Sunday, January 28, 2007

Controlling the crawlers

robots.txt is a standard file that any webmaster can put up in his/her web directory which would contain instructions for any web crawler to control which pages (or parts of pages) should/should not be indexed.

Google has started an interesting series of posts on how to use robots.txt and control the Googlebot itself.

This is a comprehensive list of all the web robots out there. Whats even more interesting to note is that the list contains almost 300 web crawlers which are crawling our sites everyday.

Wednesday, October 18, 2006

Googlife – The good life

I am a 24 year old Software Engineer working in the Silicon Valley. Lately, I have realized how my life has gradually started revolving around Google and how soon I have become a Google aficionado.

My day starts in the morning when I check my Gmail (even before trying to brush my teeth) to see all the emails that came in late night or from the other side of the world, overnight. I also get my daily agenda emailed to me by Google Calendar to remind me of the tasks for the day (not to mention the reminder SMSes I receive from Google off and on during the day for meetings or discussions at work).

Its now more of a habit to log onto my personalized Google News page to check whats happening around the world, everyday. (With ofcourse those puzzles I like to solve, delivered everyday on my desktop by Google feeds!)
As the day goes on, Google (well, the search engine itself) comes handy a lot of times whether it is something to do with my code or getting some general information about the technology that I am working on. Google Notebook is the all-time solution for writing down all those small things I need to remember (not to mention the anywhere-access which makes it as great as it is)

When I am back home, I am either busy reading technology blogs (through Google Reader) or sometimes busy finding my 10 year old friends on Google Orkut.

(No, I don’t use Google Wi-fi because I am in Sunnyvale and not Mountain View)

When it’s evening time, my cousins and friends are usually online on Google Talk. We have a good time text/voice chatting for sometime while I am listening to online music (keeping myself updated about the latest from Google Music Trends) before it’s time for dinner and for me to find a new recipe on Google again (trying to make it look as close as possible to the pic on the website :-))

Apart from that, I have recently tried out the new Google Groups (Beta) to start a group for all my old school mates to interact with each other more often and presto!

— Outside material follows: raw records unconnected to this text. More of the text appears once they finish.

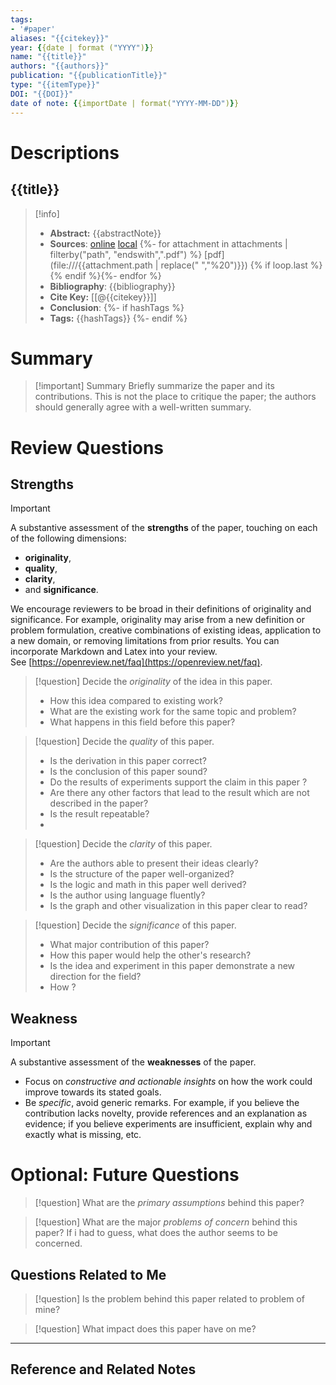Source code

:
 ```yaml
---
tags:
- '#paper'
aliases: "{{citekey}}"
year: {{date | format ("YYYY")}}
name: "{{title}}"
authors: "{{authors}}"
publication: "{{publicationTitle}}"
type: "{{itemType}}"
DOI: "{{DOI}}"
date of note: {{importDate | format("YYYY-MM-DD")}} 
---
```

# Descriptions

## {{title}} 
> [!info] 
> - **Abstract:** {{abstractNote}} 
> - **Sources**: [online]({{uri}}) [local]({{desktopURI}}) {%- for attachment in attachments | filterby("path", "endswith",".pdf") %} [pdf](file:///{{attachment.path | replace(" ","%20")}}) {% if loop.last %}{% endif %}{%- endfor %}
> - **Bibliography**: {{bibliography}}
> - **Cite Key:** [[@{{citekey}}]] 
> - **Conclusion**:
 {%- if hashTags %}
> - **Tags:** {{hashTags}} 
{%- endif %}

# Summary

>[!important] Summary
>Briefly summarize the paper and its contributions. This is not the place to critique the paper; the authors should generally agree with a well-written summary.




# Review Questions
## Strengths

>[!important]
>A substantive assessment of the **strengths** of the paper, touching on each of the following dimensions: 
>- **originality**, 
>- **quality**, 
>- **clarity**, 
>- and **significance**. 
>
>We encourage reviewers to be broad in their definitions of originality and significance. For example, originality may arise from a new definition or problem formulation, creative combinations of existing ideas, application to a new domain, or removing limitations from prior results. You can incorporate Markdown and Latex into your review. See [https://openreview.net/faq](https://openreview.net/faq).


>[!question] 
>Decide the *originality* of the idea in this paper.  
>- How this idea compared to existing work? 
>- What are the existing work for the same topic and problem?
>- What happens in this field before this paper?

>[!question] 
>Decide the *quality* of this paper.  
>- Is the derivation in this paper correct? 
>- Is the conclusion of this paper sound?
>- Do the results of experiments support the claim in this paper ?
>- Are there any other factors that lead to the result which are not described in the paper?
>- Is the result repeatable?
>- 

>[!question] 
>Decide the *clarity* of this paper.  
>- Are the authors able to present their ideas clearly? 
>- Is the structure of the paper well-organized?
>- Is the logic and math in this paper well derived?
>- Is the author using language fluently?
>- Is the graph and other visualization in this paper clear to read?

>[!question] 
>Decide the *significance* of this paper.  
>- What major contribution of this paper? 
>- How this paper would help the other's research?
>- Is the idea and experiment in this paper demonstrate a new direction for the field?
>- How ?


## Weakness

>[!important]
>A substantive assessment of the **weaknesses** of the paper. 
>- Focus on *constructive and actionable insights* on how the work could improve towards its stated goals. 
>- Be *specific*, avoid generic remarks. For example, if you believe the contribution lacks novelty, provide references and an explanation as evidence; if you believe experiments are insufficient, explain why and exactly what is missing, etc.







# Optional: Future Questions



>[!question] 
>What are the *primary assumptions* behind this paper?



>[!question]
>What are the major *problems of concern* behind this paper? If i had to guess, what does the author seems to be concerned. 


## Questions Related to Me


> [!question] 
> Is the problem behind this paper related to problem of mine?



> [!question] 
> What impact does this paper have on me?




----

## Reference and Related Notes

I am surprised by the response.

If I am not reading white papers on Information Integration (after picking them up from Google Scholar) you can definitely find me enjoying the interesting documentaries on Google Videos. Moreover, if there is any place I need to go to on weekends, Google Maps is incontestably the first choice for finding routes.

While I am occupied doing all this, Google Desktop is keeping a track of everything on my machine, so that if I want to search the text for the chat I had 2 years back with my friend debating on the feasibility of semantic web, I can retrieve it on a click of a button.

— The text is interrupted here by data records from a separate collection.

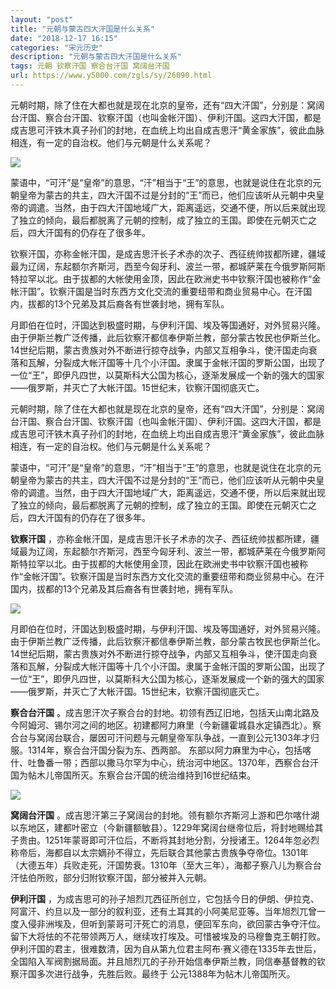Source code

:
 ```yaml
---
layout: "post"
title: "元朝与蒙古四大汗国是什么关系"
date: "2018-12-17 16:15"
categories: "宋元历史"
description: "元朝与蒙古四大汗国是什么关系"
tags: 元朝 钦察汗国 察合台汗国 窝阔台汗国
url: https://www.y5000.com/zgls/sy/26090.html
---
```






元朝时期，除了住在大都也就是现在北京的皇帝，还有“四大汗国”，分别是：窝阔台汗国、察合台汗国、钦察汗国（也叫金帐汗国）、伊利汗国。这四大汗国，都是成吉思可汗铁木真子孙们的封地，在血统上均出自成吉思汗“黄金家族”，彼此血脉相连，有一定的自治权。他们与元朝是什么关系呢？

![](https://img.y5000.com/uploads/allimg/171024/8-1G024130951161.jpg)

蒙语中，“可汗”是“皇帝”的意思，“汗”相当于“王”的意思，也就是说住在北京的元朝皇帝为蒙古的共主，四大汗国不过是分封的“王”而已，他们应该听从元朝中央皇帝的调遣。当然，由于四大汗国地域广大，距离遥远，交通不便，所以后来就出现了独立的倾向，最后都脱离了元朝的控制，成了独立的王国。即使在元朝灭亡之后，四大汗国有的仍存在了很多年。

钦察汗国，亦称金帐汗国，是成吉思汗长子术赤的次子、西征统帅拔都所建，疆域最为辽阔，东起额尔齐斯河，西至今匈牙利、波兰一带，都城萨莱在今俄罗斯阿斯特拉罕以北。由于拔都的大帐使用金顶，因此在欧洲史书中钦察汗国也被称作“金帐汗国”。钦察汗国是当时东西方文化交流的重要纽带和商业贸易中心。在汗国内，拔都的13个兄弟及其后裔各有世袭封地，拥有军队。

月即伯在位时，汗国达到极盛时期，与伊利汗国、埃及等国通好，对外贸易兴隆。由于伊斯兰教广泛传播，此后钦察汗都信奉伊斯兰教，部分蒙古牧民也伊斯兰化。14世纪后期，蒙古贵族对外不断进行掠夺战争，内部又互相争斗，使汗国走向衰落和瓦解，分裂成大帐汗国等十几个小汗国。隶属于金帐汗国的罗斯公国，出现了一位“王”，即伊凡四世，以莫斯科大公国为核心，逐渐发展成一个新的强大的国家——俄罗斯，并灭亡了大帐汗国。15世纪末，钦察汗国彻底灭亡。

元朝时期，除了住在大都也就是现在北京的皇帝，还有“四大汗国”，分别是：窝阔台汗国、察合台汗国、钦察汗国（也叫金帐汗国）、伊利汗国。这四大汗国，都是成吉思可汗铁木真子孙们的封地，在血统上均出自成吉思汗“黄金家族”，彼此血脉相连，有一定的自治权。他们与元朝是什么关系呢？

蒙语中，“可汗”是“皇帝”的意思，“汗”相当于“王”的意思，也就是说住在北京的元朝皇帝为蒙古的共主，四大汗国不过是分封的“王”而已，他们应该听从元朝中央皇帝的调遣。当然，由于四大汗国地域广大，距离遥远，交通不便，所以后来就出现了独立的倾向，最后都脱离了元朝的控制，成了独立的王国。即使在元朝灭亡之后，四大汗国有的仍存在了很多年。

**钦察汗国**
，亦称金帐汗国，是成吉思汗长子术赤的次子、西征统帅拔都所建，疆域最为辽阔，东起额尔齐斯河，西至今匈牙利、波兰一带，都城萨莱在今俄罗斯阿斯特拉罕以北。由于拔都的大帐使用金顶，因此在欧洲史书中钦察汗国也被称作“金帐汗国”。钦察汗国是当时东西方文化交流的重要纽带和商业贸易中心。在汗国内，拔都的13个兄弟及其后裔各有世袭封地，拥有军队。

![](https://img.y5000.com/uploads/allimg/171024/8-1G024131346431.jpg)

月即伯在位时，汗国达到极盛时期，与伊利汗国、埃及等国通好，对外贸易兴隆。由于伊斯兰教广泛传播，此后钦察汗都信奉伊斯兰教，部分蒙古牧民也伊斯兰化。14世纪后期，蒙古贵族对外不断进行掠夺战争，内部又互相争斗，使汗国走向衰落和瓦解，分裂成大帐汗国等十几个小汗国。隶属于金帐汗国的罗斯公国，出现了一位“王”，即伊凡四世，以莫斯科大公国为核心，逐渐发展成一个新的强大的国家——俄罗斯，并灭亡了大帐汗国。15世纪末，钦察汗国彻底灭亡。

**察合台汗国**
。成吉思汗次子察合台的封地。初领有西辽旧地，包括天山南北路及今阿姆河、锡尔河之间的地区。初建都阿力麻里（今新疆霍城县水定镇西北）。察合台与窝阔台联合，屡因可汗问题与元朝皇帝军队争战，一直到公元1303年才归服。1314年，察合台汗国分裂为东、西两部。
东部以阿力麻里为中心，包括喀什、吐鲁番一带；西部以撒马尔罕为中心，统治河中地区。1370年，西察合台汗国为帖木儿帝国所灭。东察合台汗国的统治维持到16世纪结束。

![](https://img.y5000.com/uploads/allimg/171024/8-1G024131A12S.jpg)

**窝阔台汗国**
。成吉思汗第三子窝阔台的封地。领有额尔齐斯河上游和巴尔喀什湖以东地区，建都叶密立（今新疆额敏县）。1229年窝阔台继帝位后，将封地赐给其子贵由。1251年蒙哥即可汗位后，不断将其封地分割，分授诸王。1264年忽必烈称帝后，海都自以太宗嫡孙不得立，先后联合其他蒙古贵族争夺帝位。1301年（大德五年）兵败走死，汗国势衰。1310年（至大三年），海都子察八儿为察合台汗怯伯所败，部分归附钦察汗国，部分被并入元朝。

**伊利汗国**
，为成吉思可的孙子旭烈兀西征所创立，它包括今日的伊朗、伊拉克、阿富汗、约旦以及一部分的叙利亚，还有土耳其的小阿美尼亚等。当年旭烈兀曾一度入侵非洲埃及，但听到蒙哥可汗死亡的消息，便回军东向，欲回蒙古争夺汗位。留下大将怯的不花带领两万人，继续攻打埃及。可惜被埃及的马穆鲁克王朝打败。伊利汗国的君主，很难数清，因为自从第九位君主阿布·赛义德在1335年去世后，全国陷入军阀割据局面。并且旭烈兀的子孙开始信奉伊斯兰教，同信奉基督教的钦察汗国多次进行战争，先胜后败。最终于
公元1388年为帖木儿帝国所灭。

No wonder, while searching for my car keys in the morning, I wish I could ‘google’ them.

Update : Google is now a dictionary word! Check it out

Some other ways to search..

Ms Dewey – A search engine that talks to you! Ms Dewey comments on every search you make on this website. Sometime she is funny and witty too (with a sarcastic tinge in some of her jokes). Not a very good search but try out a few keywords and listen to what she has to say.

Chacha – Chacha is a search engine where the results are given by humans. So for all your searches, you can use a guide who’ll find the best possible matches for your search and return them to you. But if somebody else has already searched the same keyword earlier, it will return you the matches instantaneously. In the bigger picture, the idea is to make every search a human-directed search (instead of a bot-directed one). Considering the increasing scale and dynamism of the web and ofcourse possibility of human errors, feasibility is definitely questionable.

Tuesday, October 10, 2006

Ajax - asynchronous?

I have always been curious about the asynchronous behaviour of Ajax. Is it really asynchronous? If it is, is it really being used that way?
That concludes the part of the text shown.